In these times, in particular, it would seem that we should consider lowering the pay of men, if the public seeks to "balance" better the pay of women. Of course, this is an option that the politicos would eschew. Should we, then,acquiesce?
During the Great Depression,IAW my father, postal workers took a pay cut. Can you imagine that occurring today? If not, why? It is interesting that we all want pay raises, yet we complain about rising prices! The fact that we can't have both is chilling, to say the least.
Using the power of government to "balance" the pay of men and women is quite inefficient, albeit politically important just when we shouldn't consider raisiing anyone's pay. In the event, we ALL will pay greatly.
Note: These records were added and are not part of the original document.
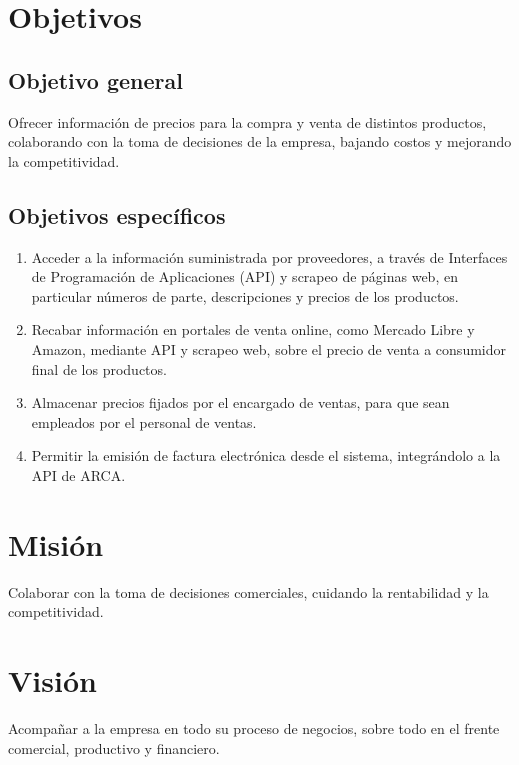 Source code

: \section{Objetivos}

\subsection{Objetivo general}

Ofrecer información de precios para la compra y venta de distintos productos,
colaborando con la toma de decisiones de la empresa, bajando costos y mejorando la competitividad.

\subsection{Objetivos específicos}

\begin{enumerate}
	\item Acceder a la información suministrada por proveedores,
	      a través de Interfaces de Programación de Aplicaciones (API) y scrapeo de páginas web,
	      en particular números de parte, descripciones y precios de los productos.
	\item Recabar información en portales de venta online, 
		  como Mercado Libre y Amazon,
		  mediante API y scrapeo web,
	      sobre el precio de venta a consumidor final de los productos.
	\item Almacenar precios fijados por el encargado de ventas,
	      para que sean empleados por el personal de ventas.
	\item Permitir la emisión de factura electrónica desde el sistema,
	      integrándolo a la API de ARCA.
\end{enumerate}

\section{Misión}

Colaborar con la toma de decisiones comerciales,
cuidando la rentabilidad y la competitividad.

\section{Visión}

Acompañar a la empresa en todo su proceso de negocios,
sobre todo en el frente comercial, productivo y financiero. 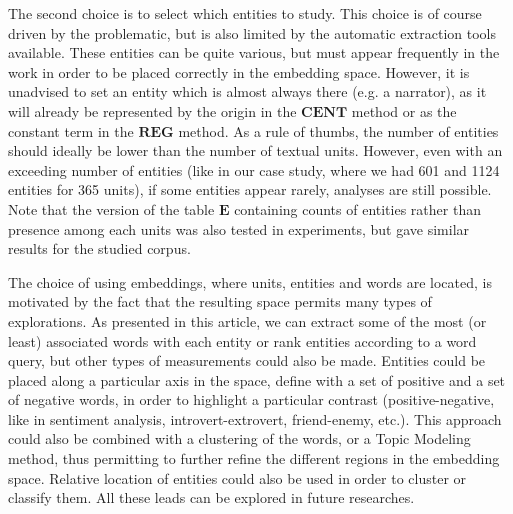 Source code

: \documentclass[
twocolumn,
]{ceurart}
\begin{document}
The second choice is to select which entities to study. This choice is of course driven by the problematic, but is also limited by the automatic extraction tools available. These entities can be quite various, but must appear frequently in the work in order to be placed correctly in the embedding space. However, it is unadvised to set an entity which is almost always there (e.g. a narrator), as it will already be represented by the origin in the $\mathbf{CENT}$ method or as the constant term in the $\mathbf{REG}$ method. As a rule of thumbs, the number of entities should ideally be lower than the number of textual units. However, even with an exceeding number of entities (like in our case study, where we had 601 and 1124 entities for 365 units), if some entities appear rarely, analyses are still possible. Note that the version of the table $\mathbf{E}$ containing counts of entities rather than presence among each units was also tested in experiments, but gave similar results for the studied corpus.

The choice of using embeddings, where units, entities and words are located, is motivated by the fact that the resulting space permits many types of explorations. As presented in this article, we can extract some of the most (or least) associated words with each entity or rank entities according to a word query, but other types of measurements could also be made. Entities could be placed along a particular axis in the space, define with a set of positive and a set of negative words, in order to highlight a particular contrast (positive-negative, like in sentiment analysis, introvert-extrovert, friend-enemy, etc.). This approach could also be combined with a clustering of the words, or a Topic Modeling method, thus permitting to further refine the different regions in the embedding space. Relative location of entities could also be used in order to cluster or classify them. All these leads can be explored in future researches.
\end{document}
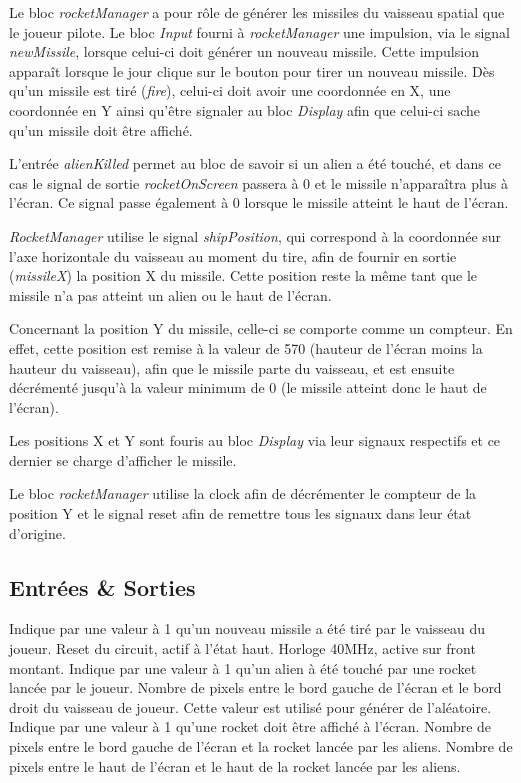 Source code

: \documentclass[french]{nakrule}
\begin{document}
Le bloc \emph{rocketManager} a pour rôle de générer les missiles du vaisseau
spatial que le joueur pilote. Le bloc \emph{Input} fourni à \emph{rocketManager}
une impulsion, via le signal \emph{newMissile}, lorsque celui-ci doit générer un
nouveau missile. Cette impulsion apparaît lorsque le jour clique sur le bouton
pour tirer un nouveau missile. Dès qu'un missile est tiré (\emph{fire}), celui-ci doit avoir
une coordonnée en X, une coordonnée en Y ainsi qu'être signaler au bloc
\emph{Display} afin que celui-ci sache qu'un missile doit être affiché.

L'entrée \emph{alienKilled} permet au bloc de savoir si un alien a été touché,
et dans ce cas le signal de sortie \emph{rocketOnScreen} passera à 0 et le
missile n'apparaîtra plus à l'écran. Ce signal passe
également à 0 lorsque le missile atteint le haut de l'écran.

\emph{RocketManager} utilise le signal \emph{shipPosition}, qui correspond à la
coordonnée sur l'axe horizontale du vaisseau au moment du tire, afin de fournir
en sortie (\emph{missileX}) la position X du missile. Cette position reste la
même tant que le missile n'a pas atteint un alien ou le haut de l'écran.

Concernant la position Y du missile, celle-ci se comporte comme un compteur. En
effet, cette position est remise à la valeur de 570 (hauteur de l'écran moins la
hauteur du vaisseau), afin que le missile parte du vaisseau, et est ensuite
décrémenté jusqu'à la valeur minimum de 0 (le missile atteint donc le haut de
l'écran).

Les positions X et Y sont fouris au bloc \emph{Display} via leur signaux
respectifs et ce dernier se charge d'afficher le missile.

Le bloc \emph{rocketManager} utilise la clock afin de décrémenter le compteur de
la position Y et le signal reset afin de remettre tous les signaux dans leur
état d'origine.

\subsection{Entrées \& Sorties}
\label{subsec:Entrées_Sorties_rocketManager}

\begin{descr}
   Indique par une valeur à 1 qu'un nouveau missile a été
  tiré par le vaisseau du joueur.
   Reset du circuit, actif à l'état haut.
   Horloge 40MHz, active sur front montant.
   Indique par une valeur à 1 qu'un alien à été touché
  par une rocket lancée par le joueur.
   Nombre de pixels entre le bord gauche de l'écran et
  le bord droit du vaisseau de joueur. Cette valeur est utilisé pour générer de l'aléatoire.
   Indique par une valeur à 1 qu'une rocket doit être
  affiché à l'écran.
   Nombre de pixels entre le bord gauche de l'écran et la rocket
  lancée par les aliens.
   Nombre de pixels entre le haut de l'écran et le haut de la rocket
  lancée par les aliens.
\end{descr}
\end{document}
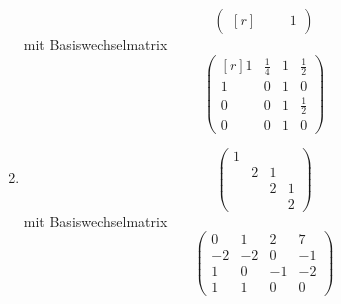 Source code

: \begin{solution}
\begin{enumerate}
\[\begin{pmatrix*}[r]
              &     &   & 1
        \end{pmatrix*}
      \]
      mit Basiswechselmatrix
      \[
        \begin{pmatrix*}[r]
          1 & \frac{1}{4} & 1 & \frac{1}{2} \\
          1 & 0           & 1 & 0           \\
          0 & 0           & 1 & \frac{1}{2} \\
          0 & 0           & 1 & 0
        \end{pmatrix*}
      \]
    \item
      \[
        \begin{pmatrix}
          1 &   &   &   \\
            & 2 & 1 &   \\
            &   & 2 & 1 \\
            &   &   & 2
        \end{pmatrix}
      \]
      mit Basiswechselmatrix
      \[
        \begin{pmatrix}
           0  &  1  &  2  &  7  \\
          -2  & -2  &  0  & -1  \\
           1  &  0  & -1  & -2  \\
           1  &  1  &  0  &  0
        \end{pmatrix}
      \]
  \end{enumerate}
\end{solution}


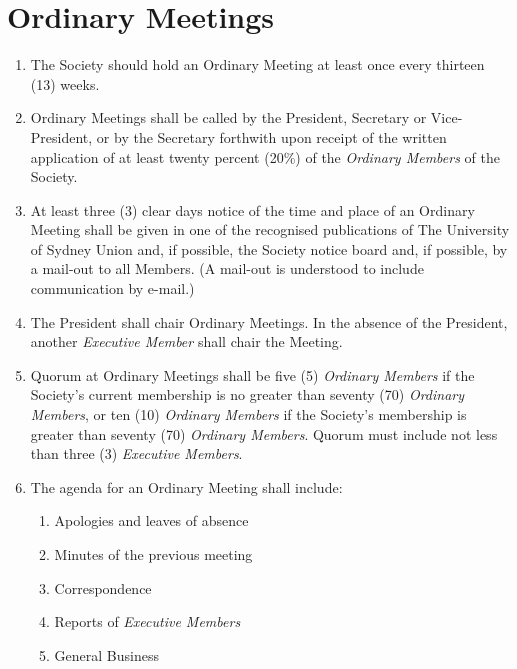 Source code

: \documentclass[11pt]{article}
\begin{document}
\section{Ordinary Meetings}
\begin{enumerate}[\thesection .1]
    \item The Society should hold an Ordinary Meeting at least once every thirteen (13) weeks.
    \item Ordinary Meetings shall be called by the President, Secretary or Vice-President, or by the Secretary forthwith upon receipt of the written application of at least twenty percent (20\%) of the \textit{Ordinary Members} of the Society.
    \item At least three (3) clear days notice of the time and place of an Ordinary Meeting shall be given in one of the recognised publications of The University of Sydney Union and, if possible, the Society notice board and, if possible, by a mail-out to all Members. (A mail-out is understood to include communication by e-mail.)
    \item The President shall chair Ordinary Meetings. In the absence of the President, another \textit{Executive Member} shall chair the Meeting.
    \item Quorum at Ordinary Meetings shall be five (5) \textit{Ordinary Members} if the Society’s current membership is no greater than seventy (70) \textit{Ordinary Members}, or ten (10) \textit{Ordinary Members} if the Society’s membership is greater than seventy (70) \textit{Ordinary Members}. Quorum must include not less than three (3) \textit{Executive Members}.
    \item The agenda for an Ordinary Meeting shall include:
    \begin{enumerate}[\hspace{5mm}1.]
        \item Apologies and leaves of absence
        \item Minutes of the previous meeting
        \item Correspondence
        \item Reports of \textit{Executive Members}
        \item General Business
    \end{enumerate}
    

\end{enumerate}
\end{document}
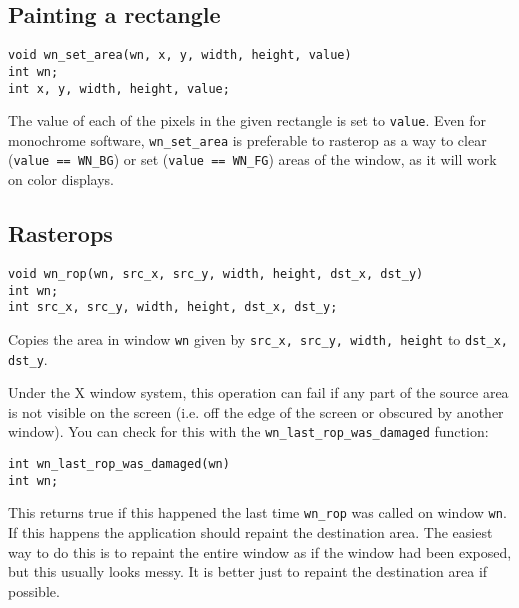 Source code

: \subsection{Painting a rectangle}
\begin{verbatim}
void wn_set_area(wn, x, y, width, height, value)
int wn;
int x, y, width, height, value;
\end{verbatim}
The value of each of the pixels in the given rectangle is set to {\tt value}.
Even for monochrome software, {\tt wn\_set\_area} is preferable to rasterop
as a way to clear ({\tt value == WN\_BG}) or set ({\tt value == WN\_FG}) areas
of the window, as it will work on color displays.
\subsection{Rasterops}
\begin{verbatim}
void wn_rop(wn, src_x, src_y, width, height, dst_x, dst_y)
int wn;
int src_x, src_y, width, height, dst_x, dst_y;
\end{verbatim}
Copies the area in window {\tt wn} given by {\tt src\_x, src\_y, width, height}
to {\tt dst\_x, dst\_y}.

Under the X window system, this operation can fail if any part of the source
area is not visible on the screen (i.e. off the edge of the screen or
obscured by another window).
You can check for this with the {\tt wn\_last\_rop\_was\_damaged} function:
\begin{verbatim}
int wn_last_rop_was_damaged(wn)
int wn;
\end{verbatim}
This returns true if this happened the last time {\tt wn\_rop} was called
on window {\tt wn}.
If this happens the application should repaint the destination area.
The easiest way to do this is to repaint the entire window as if
the window had been exposed, but this usually looks messy.
It is better just to repaint the destination area if possible.
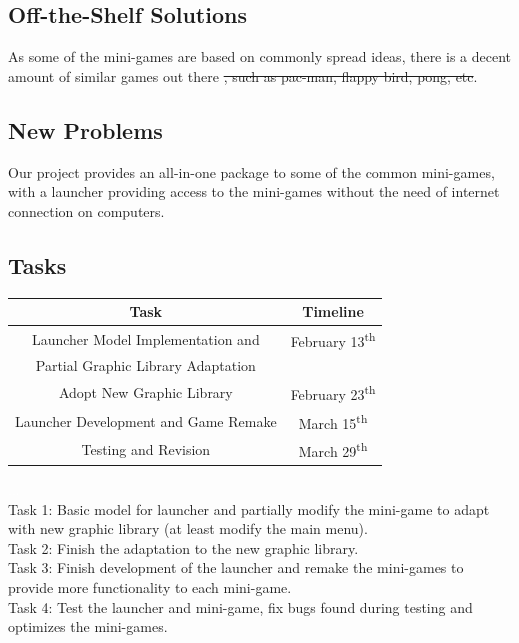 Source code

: \documentclass[12pt, titlepage]{article}
\begin{document}
\subsection{Off-the-Shelf Solutions}

As some of the mini-games are based on commonly spread ideas, there is a decent amount of similar games out there \sout{, such as pac-man, flappy bird, pong, etc}.

\subsection{New Problems}

Our project provides an all-in-one package to some of the common mini-games, with a launcher providing access to the mini-games without the need of internet connection on computers.

\subsection{Tasks}

\begin{center}
\begin{tabular}{ |c|c| } 
\hline
\textbf{Task} & \textbf{Timeline}\\
\hline
Launcher Model Implementation and  & February 13\textsuperscript{th}\\
Partial Graphic Library Adaptation &\\
\hline
Adopt New Graphic Library & February 23\textsuperscript{th}\\
\hline
Launcher Development and Game Remake & March 15\textsuperscript{th}\\
\hline
Testing and Revision & March 29\textsuperscript{th}\\
\hline
\end{tabular}
\end{center}

\textcolor{white}{...}\\ %
Task 1: Basic model for launcher and partially modify the mini-game to adapt with new graphic library (at least modify the main menu).\\
Task 2: Finish the adaptation to the new graphic library.\\
Task 3: Finish development of the launcher and remake the mini-games to provide more functionality to each mini-game.\\
Task 4: Test the launcher and mini-game, fix bugs found during testing and optimizes the mini-games.
\end{document}
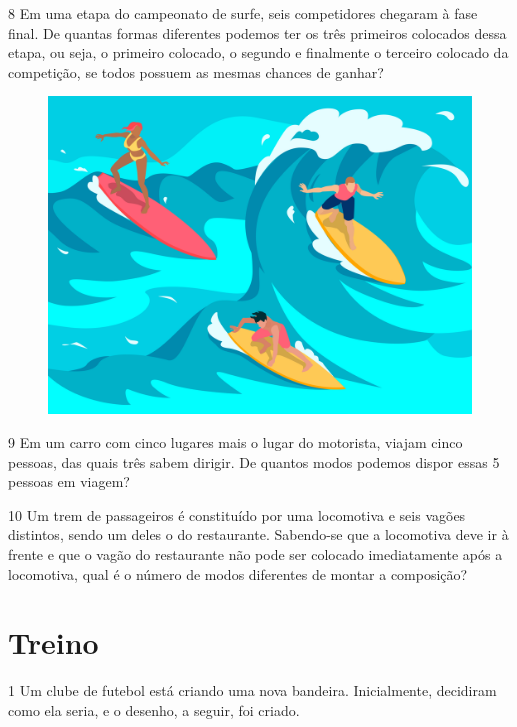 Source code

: \num{8} Em uma etapa do campeonato de surfe, seis competidores chegaram à fase
final. De quantas formas diferentes podemos ter os três primeiros
colocados dessa etapa, ou seja, o primeiro colocado, o segundo e
finalmente o terceiro colocado da competição, se todos
possuem as mesmas chances de ganhar?

\begin{figure}[htpb!]
\centering
\includegraphics[width=.6\textwidth]{media/image73b.jpeg}
\end{figure}


\num{9} Em um carro com cinco lugares mais o lugar do motorista, viajam cinco pessoas,
das quais três sabem dirigir. De quantos modos podemos dispor essas 5
pessoas em viagem?


\num{10} Um trem de passageiros é constituído por uma locomotiva e seis vagões
distintos, sendo um deles o do restaurante. Sabendo-se que a locomotiva deve ir
à frente e que o vagão do restaurante não pode ser colocado imediatamente
após a locomotiva, qual é o número de modos diferentes de montar a
composição?


\pagebreak
\section*{Treino}

\num{1} Um clube de futebol está criando uma nova bandeira.
Inicialmente, decidiram como ela seria, e o desenho, a seguir, foi criado.

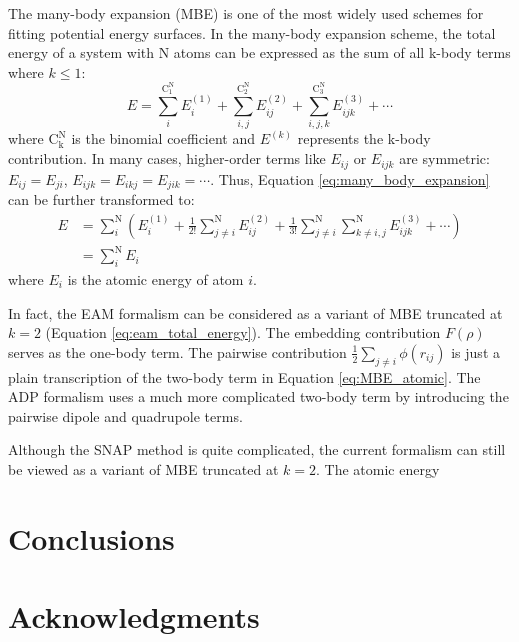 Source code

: \documentclass[prb,reprint]{revtex4-2}
\begin{document}
The many-body expansion (MBE) is one of the most widely used schemes for fitting 
potential energy surfaces. In the many-body expansion scheme, the total energy 
of a system with N atoms can be expressed as the sum of all k-body terms where 
$k \le 1$:
\begin{equation}
\label{eq:many_body_expansion}
E = 
\sum_{i}^{\mathrm{C^N_1}}{E^{(1)}_{i}} +
\sum_{i,j}^{\mathrm{C^N_2}}{E^{(2)}_{ij}} + 
\sum_{i,j,k}^{\mathrm{C^N_3}}{E^{(3)}_{ijk}} + \cdots 
\end{equation}
where $\mathrm{C^N_k}$ is the binomial coefficient and $E^{(k)}$ represents the 
k-body contribution. In many cases, higher-order terms like $E_{ij}$ or 
$E_{ijk}$ are symmetric: $E_{ij}=E_{ji}$, $E_{ijk}=E_{ikj}=E_{jik}=\cdots$. 
Thus, Equation \ref{eq:many_body_expansion} can be further transformed to:
\begin{align}
\label{eq:MBE_atomic}
E & = \sum_{i}^{\mathrm{N}}{\left(
    E^{(1)}_{i} + 
    \frac{1}{2!}\sum_{j \ne i}^{\mathrm{N}}{E^{(2)}_{ij}} +
    \frac{1}{3!}\sum_{j \ne i}^{\mathrm{N}}{
        \sum_{k \ne i,j}^{\mathrm{N}}{E^{(3)}_{ijk}}
    } +
    \cdots
\right)} \nonumber \\
& = \sum_{i}^{\mathrm{N}}{E_{i}}
\end{align}
where $E_{i}$ is the atomic energy of atom $i$. 

In fact, the EAM formalism can be considered as a variant of MBE truncated at 
$k=2$ (Equation \ref{eq:eam_total_energy}). The embedding contribution $F(\rho)$ 
serves as the one-body term. The pairwise contribution 
$\frac{1}{2}\sum_{j\ne i}{\phi(r_{ij})}$ is just a plain transcription of the 
two-body term in Equation \ref{eq:MBE_atomic}. The ADP formalism uses a much 
more complicated two-body term by introducing the pairwise dipole and quadrupole 
terms. 

Although the SNAP method is quite complicated, the current formalism can still 
be viewed as a variant of MBE truncated at $k=2$. The atomic energy 

% 
%
\section{Conclusions}
\label{sec:conclusions}

% 
%
\section*{Acknowledgments}
\label{sec:acknowledgments}

% 
%

\end{document}
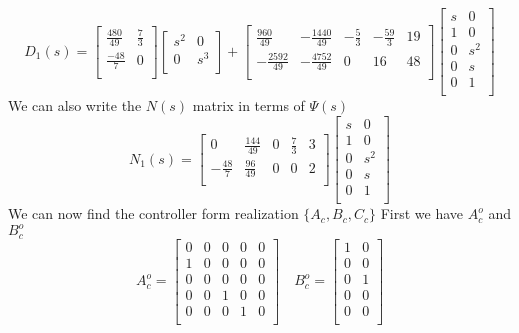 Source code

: \documentclass{article}
\begin{document}
$$
D_1(s) =
\begin{bmatrix}
\frac{480}{49} & \frac{7}{3} \\
\frac{-48}{7} & 0\\
\end{bmatrix}
\begin{bmatrix}
s^2 & 0 \\
0 & s^3 \\
\end{bmatrix}
+
\begin{bmatrix}
  \frac{960}{49} & -\frac{1440}{49} & -\frac{5}{3} & -\frac{59}{3} & 19 \\
-\frac{2592}{49} & -\frac{4752}{49} & 0 & 16 & 48 \\
\end{bmatrix}
\begin{bmatrix}
  s & 0 \\
  1 & 0 \\
  0 & s^2 \\
  0 & s \\
  0 & 1 \\
\end{bmatrix}
$$
We can also write the $N(s)$ matrix in terms of $\Psi(s)$
$$
N_1(s) =
\begin{bmatrix}
0 & \frac{144}{49} & 0 & \frac{7}{3} & 3 \\
-\frac{48}{7} & \frac{96}{49} & 0 & 0 & 2 \\
\end{bmatrix}
\begin{bmatrix}
  s & 0 \\
  1 & 0 \\
  0 & s^2 \\
  0 & s \\
  0 & 1 \\
\end{bmatrix}
$$
We can now find the controller form realization $\{A_c,B_c,C_c\}$
First we have $A_c^o$ and $B_c^o$
$$
A_c^o =
\begin{bmatrix}
0 & 0 & 0 & 0 & 0 \\
1 & 0 & 0 & 0 & 0 \\
0 & 0 & 0 & 0 & 0 \\
0 & 0 & 1 & 0 & 0 \\
0 & 0 & 0 & 1 & 0 \\
\end{bmatrix}
\quad
B_c^o =
\begin{bmatrix}
1 & 0 \\
0 & 0 \\
0 & 1 \\
0 & 0 \\
0 & 0 \\
\end{bmatrix}
$$
\end{document}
Posted by: slp68 | April 28, 2009 6:36 AM | Report abuse

IN the NY Region, the commission of our Agency has a policy of 'no promotions for white men unless there are no viable alternatives' She has stated this explicitly to her selecting officials way up the chain, and the method is this: If a lower level selecting official picks a white guy, and there is a non-white guy available, the selecting official gets grilled on the selection, gets browbeaten to explain if there is bias, and generally gets wrung through the wringer. If it is not a white guy, it just gets a stamp of approval.

This method has been very effective in bringing the regions EEO numbers up.

Posted by: kamdog | April 28, 2009 9:18 AM | Report abuse

It's no secret either that the reason men are suffering so much in the current layoff epidemic is that their salaries are higher. More women are keeping their jobs. However, women are effectively their making even less than before because now they have their own job and that of the guy in the next office or cubicle who's been let go. Double the responsibility - double the hours - same $.89.

Posted by: Dorian1955 | April 28, 2009 10:33 AM | Report abuse

KAMDOG,

The men in the NY region need to go find themselves a lawyer.

Posted by: willdd | April 28, 2009 11:27 AM | Report abuse


yeah for the lilly ledbetter law.....
--and minimum wage goes up July 1st.

Women have always been paid less because our societal behavior, instilled throughout centuries, is that men are better than women.

Remember the Inquisition folks.
Women are a threat.
Give them brains and MY GOD, it's World War Three for all those good ole' boys.

So naturally, they must die or never, never be put on YOUR level with a title, pay, respect, or support.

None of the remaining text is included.